*** Opening DATA FOR ANALYSIS ***

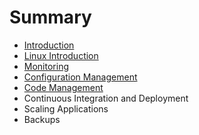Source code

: # Summary

* [Introduction](README.md)
* [Linux Introduction](chapter1.md)
* [Monitoring](chapter2.md)
* [Configuration Management](chapter3.md)
* [Code Management](chapter4.md)
* Continuous Integration and Deployment
* Scaling Applications
* Backups

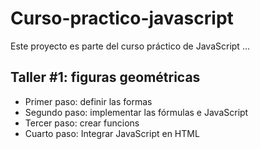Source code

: # Curso-practico-javascript
Este proyecto es parte del curso práctico de JavaScript
...

## Taller #1: figuras geométricas

- Primer paso: definir las formas
- Segundo paso: implementar las fórmulas e JavaScript
- Tercer paso: crear funcions
- Cuarto paso: Integrar JavaScript en HTML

*** Closing DATA FOR ANALYSIS ***

EXERCISE DETAILS> Repeat each entry exactly as given; no pictures belong in the copy.

COMPLETED EXERCISE>
Source code

: # Summary

* [Introduction](README.md)
* [Linux Introduction](chapter1.md)
* [Monitoring](chapter2.md)
* [Configuration Management](chapter3.md)
* [Code Management](chapter4.md)
* Continuous Integration and Deployment
* Scaling Applications
* Backups

Source code

: # Curso-practico-javascript
Este proyecto es parte del curso práctico de JavaScript
...

## Taller #1: figuras geométricas

- Primer paso: definir las formas
- Segundo paso: implementar las fórmulas e JavaScript
- Tercer paso: crear funcions
- Cuarto paso: Integrar JavaScript en HTML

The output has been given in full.